Check every line of the records below for the string "column" and copy the ones that have it.

> [Excerpted records]
=== Section Start ===
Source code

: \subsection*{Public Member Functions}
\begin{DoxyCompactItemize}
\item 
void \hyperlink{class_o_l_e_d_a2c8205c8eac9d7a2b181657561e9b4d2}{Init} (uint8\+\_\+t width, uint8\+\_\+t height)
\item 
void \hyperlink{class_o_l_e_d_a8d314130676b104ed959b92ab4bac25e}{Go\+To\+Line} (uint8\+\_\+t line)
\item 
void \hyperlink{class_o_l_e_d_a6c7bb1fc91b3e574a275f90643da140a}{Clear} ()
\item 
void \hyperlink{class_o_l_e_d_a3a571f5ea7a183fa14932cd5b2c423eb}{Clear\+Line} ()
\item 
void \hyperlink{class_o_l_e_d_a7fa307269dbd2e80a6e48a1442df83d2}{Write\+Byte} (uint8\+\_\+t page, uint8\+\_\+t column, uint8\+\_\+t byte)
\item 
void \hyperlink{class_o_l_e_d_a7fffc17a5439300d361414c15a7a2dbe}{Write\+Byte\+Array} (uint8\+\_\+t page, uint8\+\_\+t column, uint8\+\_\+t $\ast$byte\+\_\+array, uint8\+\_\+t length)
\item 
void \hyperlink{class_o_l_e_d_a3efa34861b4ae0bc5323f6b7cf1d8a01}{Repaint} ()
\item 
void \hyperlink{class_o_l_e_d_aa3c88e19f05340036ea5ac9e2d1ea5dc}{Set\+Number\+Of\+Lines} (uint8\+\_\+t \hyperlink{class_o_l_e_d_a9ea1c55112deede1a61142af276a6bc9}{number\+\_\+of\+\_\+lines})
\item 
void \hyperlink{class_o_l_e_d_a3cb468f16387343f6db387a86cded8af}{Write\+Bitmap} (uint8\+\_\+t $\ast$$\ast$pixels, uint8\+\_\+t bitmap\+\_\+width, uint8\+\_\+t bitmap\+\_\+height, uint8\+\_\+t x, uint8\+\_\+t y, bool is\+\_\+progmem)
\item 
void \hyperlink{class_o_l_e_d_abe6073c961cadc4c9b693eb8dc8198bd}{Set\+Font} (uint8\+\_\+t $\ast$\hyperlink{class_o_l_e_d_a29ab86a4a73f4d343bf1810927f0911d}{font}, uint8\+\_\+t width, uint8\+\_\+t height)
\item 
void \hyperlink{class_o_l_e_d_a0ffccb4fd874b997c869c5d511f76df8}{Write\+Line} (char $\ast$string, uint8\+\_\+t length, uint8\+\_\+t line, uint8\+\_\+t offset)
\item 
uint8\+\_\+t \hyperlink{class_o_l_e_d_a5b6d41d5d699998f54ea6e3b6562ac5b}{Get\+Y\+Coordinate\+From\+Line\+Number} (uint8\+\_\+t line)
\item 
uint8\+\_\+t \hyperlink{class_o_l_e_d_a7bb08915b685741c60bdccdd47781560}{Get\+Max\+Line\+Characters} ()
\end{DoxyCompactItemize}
=== Section End ===
> [Completed task]
void \hyperlink{class_o_l_e_d_a7fa307269dbd2e80a6e48a1442df83d2}{Write\+Byte} (uint8\+\_\+t page, uint8\+\_\+t column, uint8\+\_\+t byte)
void \hyperlink{class_o_l_e_d_a7fffc17a5439300d361414c15a7a2dbe}{Write\+Byte\+Array} (uint8\+\_\+t page, uint8\+\_\+t column, uint8\+\_\+t $\ast$byte\+\_\+array, uint8\+\_\+t length)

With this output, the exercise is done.